Focusing on the development of Quantum Dot-based flexible and stretchable displays, our research group is dedicated to pioneering advancements in next-generation display technologies. We proposed high-efficiency full color QLED arrays by using high-resolution intaglio transfer printing (^(ⅰ)Nature Communications, 2015). We also developed an ultrathin skin-attachable QLED display (^(ⅱ)Advanced Materials, 2017) that can visualize various information acquired from wearable electronics. Furthermore, we demonstrated highly bright and transparent QD-LEDs (^(ⅲ)Advanced Materials, 2017) with an ultrathin form factor and high color purity. Based on ultrathin QLEDs, we reported 3D foldable QLEDs (^(ⅳ)Nature Electronics, 2021), utilizing controlled folding techniques to create customized 3D architectures. We also fabricated intrinsically stretchable QLEDs (^(M)Nature Electronics, 2024) that can be stretched without significant brightness loss. For active matrix operation, we also developed a stretchable carbon nanotube transistor array using a vacuum-deposited polymer dielectric (^(ⅴ)Nature Electronics, 2023) Recent developments in stretchable QD color converters have further expanded the potential of stretchable display technologies (^(ⅵ)Advanced Materials, 2025).

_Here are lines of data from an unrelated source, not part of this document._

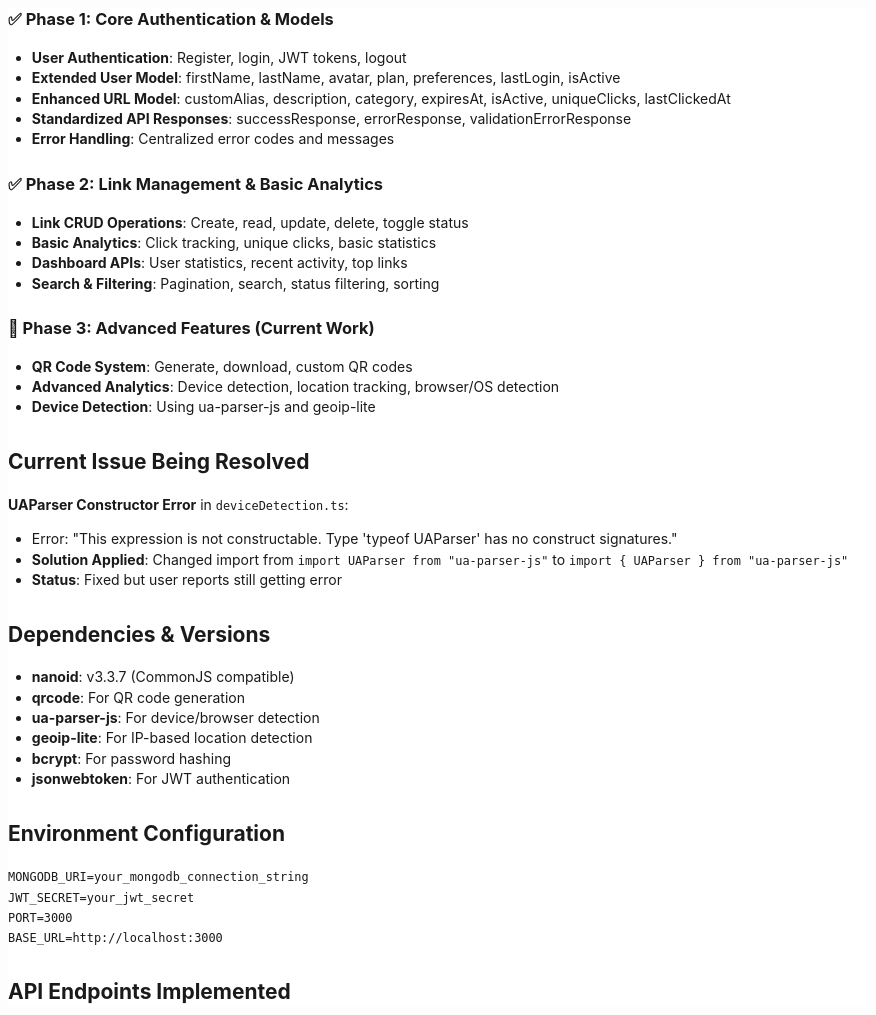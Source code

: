### ✅ Phase 1: Core Authentication & Models

- **User Authentication**: Register, login, JWT tokens, logout
- **Extended User Model**: firstName, lastName, avatar, plan, preferences, lastLogin, isActive
- **Enhanced URL Model**: customAlias, description, category, expiresAt, isActive, uniqueClicks, lastClickedAt
- **Standardized API Responses**: successResponse, errorResponse, validationErrorResponse
- **Error Handling**: Centralized error codes and messages

### ✅ Phase 2: Link Management & Basic Analytics

- **Link CRUD Operations**: Create, read, update, delete, toggle status
- **Basic Analytics**: Click tracking, unique clicks, basic statistics
- **Dashboard APIs**: User statistics, recent activity, top links
- **Search & Filtering**: Pagination, search, status filtering, sorting

### 🔄 Phase 3: Advanced Features (Current Work)

- **QR Code System**: Generate, download, custom QR codes
- **Advanced Analytics**: Device detection, location tracking, browser/OS detection
- **Device Detection**: Using ua-parser-js and geoip-lite

## Current Issue Being Resolved

**UAParser Constructor Error** in `deviceDetection.ts`:

- Error: "This expression is not constructable. Type 'typeof UAParser' has no construct signatures."
- **Solution Applied**: Changed import from `import UAParser from "ua-parser-js"` to `import { UAParser } from "ua-parser-js"`
- **Status**: Fixed but user reports still getting error

## Dependencies & Versions

- **nanoid**: v3.3.7 (CommonJS compatible)
- **qrcode**: For QR code generation
- **ua-parser-js**: For device/browser detection
- **geoip-lite**: For IP-based location detection
- **bcrypt**: For password hashing
- **jsonwebtoken**: For JWT authentication

## Environment Configuration

```env
MONGODB_URI=your_mongodb_connection_string
JWT_SECRET=your_jwt_secret
PORT=3000
BASE_URL=http://localhost:3000
```

## API Endpoints Implemented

Our research on unconventional energy harvesting, storage, and saving devices aims to provide sustainable and clean energy solutions. We developed stretchable energy harvesting systems and wearable energy storage devices suitable for integration with mobile electronics(^(ⅰ)Advanced Materials, 2014). Furthermore, we introduced biocompatible and biodegradable batteries (^(ⅱ)Advanced Materials, 2021), specially designed for safe and long-term operation in human-friendly electronic systems. To improve the portability and practical usability of wearable and implantable electronics, we also developed a high-quality flexible thin-film battery utilizing a damage-free dry transfer method (^(M)Nature Materials, 2024). In addition, we developed transparent and colored photovoltaic devices for sustainable and distributed solar power generation (^(ⅲ)Nature Communications, 2022) by using high-resolution spin-on-patterning technique for perovskite thin films (^(ⅳ)Advanced Materials, 2017). Recently, passive cooling devices for energy saving strategies (^(ⅴ)Advanced Materials, 2025) were also explored. Collectively, these technologies represent a step forward in energy device technologies for a sustainable energy future.